In order to give a feel for common objects we show examples of two of the most commonly used graph types, cartesian graphs and pie graphs in the following two sections.

## 12.1. Common objects for cartesian graphs (x-, y-graphs)

In all documentation of the library the convention is that the instance of the Graph class will be stored in a variable named "`\$graph`". Most of the parts that make up a graph are available as instance variables of the Graph class. In order to illustrate some of the commonly used instance variables Figure 12.1 shows a basic graph with a number of the objects that can be manipulated in the graph scripts.

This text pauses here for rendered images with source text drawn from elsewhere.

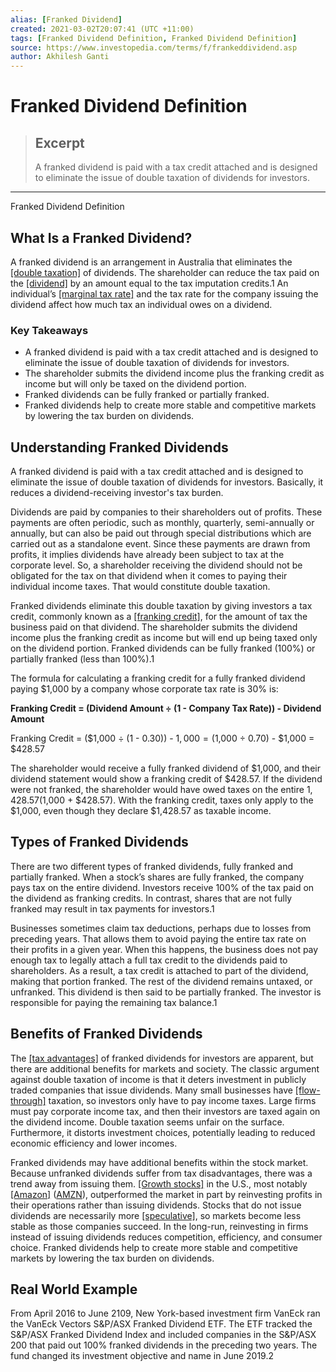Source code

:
 ```yaml
---
alias: [Franked Dividend]
created: 2021-03-02T20:07:41 (UTC +11:00)
tags: [Franked Dividend Definition, Franked Dividend Definition]
source: https://www.investopedia.com/terms/f/frankeddividend.asp
author: Akhilesh Ganti
---
```


# Franked Dividend Definition

> ## Excerpt
> A franked dividend is paid with a tax credit attached and is designed to eliminate the issue of double taxation of dividends for investors.

---

Franked Dividend Definition
## What Is a Franked Dividend?

A franked dividend is an arrangement in Australia that eliminates the [[double taxation]](https://www.investopedia.com/terms/d/double_taxation.asp) of dividends. The shareholder can reduce the tax paid on the [[dividend]](https://www.investopedia.com/terms/d/dividend.asp) by an amount equal to the tax imputation credits.1 An individual’s [[marginal tax rate]](https://www.investopedia.com/terms/m/marginaltaxrate.asp) and the tax rate for the company issuing the dividend affect how much tax an individual owes on a dividend.

### Key Takeaways

-   A franked dividend is paid with a tax credit attached and is designed to eliminate the issue of double taxation of dividends for investors.
-   The shareholder submits the dividend income plus the franking credit as income but will only be taxed on the dividend portion.
-   Franked dividends can be fully franked or partially franked.
-   Franked dividends help to create more stable and competitive markets by lowering the tax burden on dividends.

## Understanding Franked Dividends

A franked dividend is paid with a tax credit attached and is designed to eliminate the issue of double taxation of dividends for investors. Basically, it reduces a dividend-receiving investor's tax burden.

Dividends are paid by companies to their shareholders out of profits. These payments are often periodic, such as monthly, quarterly, semi-annually or annually, but can also be paid out through special distributions which are carried out as a standalone event. Since these payments are drawn from profits, it implies dividends have already been subject to tax at the corporate level. So, a shareholder receiving the dividend should not be obligated for the tax on that dividend when it comes to paying their individual income taxes. That would constitute double taxation.

Franked dividends eliminate this double taxation by giving investors a tax credit, commonly known as a [[franking credit]](https://www.investopedia.com/terms/f/frankingcredit.asp), for the amount of tax the business paid on that dividend. The shareholder submits the dividend income plus the franking credit as income but will end up being taxed only on the dividend portion. Franked dividends can be fully franked (100%) or partially franked (less than 100%).1

The formula for calculating a franking credit for a fully franked dividend paying $1,000 by a company whose corporate tax rate is 30% is:

**Franking Credit = (Dividend Amount ÷ (1 - Company Tax Rate)) - Dividend Amount**

Franking Credit = ($1,000 ÷ (1 - 0.30)) - $1,000 = ($1,000 ÷ 0.70) - $1,000 = $428.57

The shareholder would receive a fully franked dividend of $1,000, and their dividend statement would show a franking credit of $428.57. If the dividend were not franked, the shareholder would have owed taxes on the entire $1,428.57 ($1,000 + $428.57). With the franking credit, taxes only apply to the $1,000, even though they declare $1,428.57 as taxable income.

## Types of Franked Dividends

There are two different types of franked dividends, fully franked and partially franked. When a stock’s shares are fully franked, the company pays tax on the entire dividend. Investors receive 100% of the tax paid on the dividend as franking credits. In contrast, shares that are not fully franked may result in tax payments for investors.1

Businesses sometimes claim tax deductions, perhaps due to losses from preceding years. That allows them to avoid paying the entire tax rate on their profits in a given year. When this happens, the business does not pay enough tax to legally attach a full tax credit to the dividends paid to shareholders. As a result, a tax credit is attached to part of the dividend, making that portion franked. The rest of the dividend remains untaxed, or unfranked. This dividend is then said to be partially franked. The investor is responsible for paying the remaining tax balance.1

## Benefits of Franked Dividends

The [[tax advantages]](https://www.investopedia.com/terms/t/tax-advantaged.asp) of franked dividends for investors are apparent, but there are additional benefits for markets and society. The classic argument against double taxation of income is that it deters investment in publicly traded companies that issue dividends. Many small businesses have [[flow-through]](https://www.investopedia.com/terms/f/flow-through.asp) taxation, so investors only have to pay income taxes. Large firms must pay corporate income tax, and then their investors are taxed again on the dividend income. Double taxation seems unfair on the surface. Furthermore, it distorts investment choices, potentially leading to reduced economic efficiency and lower incomes.

Franked dividends may have additional benefits within the stock market. Because unfranked dividends suffer from tax disadvantages, there was a trend away from issuing them. [[Growth stocks]](https://www.investopedia.com/terms/g/growthstock.asp) in the U.S., most notably [[Amazon]](https://www.investopedia.com/insights/amazon-effect-us-economy/) ([AMZN](https://www.investopedia.com/markets/quote?tvwidgetsymbol=amzn)), outperformed the market in part by reinvesting profits in their operations rather than issuing dividends. Stocks that do not issue dividends are necessarily more [[speculative]](https://www.investopedia.com/terms/s/speculation.asp), so markets become less stable as those companies succeed. In the long-run, reinvesting in firms instead of issuing dividends reduces competition, efficiency, and consumer choice. Franked dividends help to create more stable and competitive markets by lowering the tax burden on dividends.

## Real World Example

From April 2016 to June 2109, New York-based investment firm VanEck ran the VanEck Vectors S&P/ASX Franked Dividend ETF. The ETF tracked the S&P/ASX Franked Dividend Index and included companies in the S&P/ASX 200 that paid out 100% franked dividends in the preceding two years. The fund changed its investment objective and name in June 2019.2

We note a few things in Figure 12.1

• All graphs will start by including the necessary library files via one or more "require_once" PHP statements

• All graph scripts (for 2D linear type graphs) will have the following two method calls

 ```1 2 ``` ```\$graph = new Graph(\$width, \$height); \$graph->SetScale('...');```

These two calls create the necessary instance of the core Graph class that represents the entire graph and specifies what scale should be used for the y- and x-axis. In Figure 12.1 we are also using a second -axis so in this case the script will also contain a call to

 ```1 ``` `\$graph->SetY2Scale('...');`

• Most graphs will also adjust the left, right, top and bottom margin. In Figure 12.1 the margins are shown with red arrows. The margins are specified with the method

 ```1 ``` `\$graph->SetMargin(\$left,\$right,\$top,\$bottom);`

• All text objects (e.g. graph and axis titles) are instances of the common Text class. This means that the text, font, color are specified in the same way. For example the code to set the title and subtitle in the graph above is

 ```1 2 3 4 5 6 ``` ```\$graph->title->SetFont(FF_ARIAL, FS_BOLD, 14); \$graph->title->Set("Using JpGraph Library"); \$graph->title->SetMargin(10); \$graph->subtitle->SetFont(FF_ARIAL, FS_BOLD, 10); \$graph->subtitle->Set('(common objects)');```

In a similar way the code to set the titles of the axis are

 ```1 2 3 4 5 ``` ```\$graph->xaxis->title->SetFont(FF_ARIAL, FS_BOLD, 10); \$graph->xaxis->title->Set("X-title"); \$graph->yaxis->title->SetFont(FF_ARIAL, FS_BOLD, 10); \$graph->yaxis->title->Set("Y-title");```

• The graph uses a legend in two rows to name each data series. The position of the legend is controlled by the script and in Figure 12.1 we placed it on the right side. It is also possible to in detail to adjust the layout of the names in the data series. For example we could change the layout of the legend to position all the names of the data series in one row as opposed to one column which is the default. The number of columns and/or rows is user settable.

• Finally all graphs will end with a call to `Stroke()` or one of its variants (`StrokeCSIM()`, `StrokeCSIMIMage()`). As was described in Part II this will send back the constructed image to the client, usually a browser.

For other types of graphs (for example Gantt charts) some of the above standards still apply but since they have a very different usage and layout the instance variables will be different.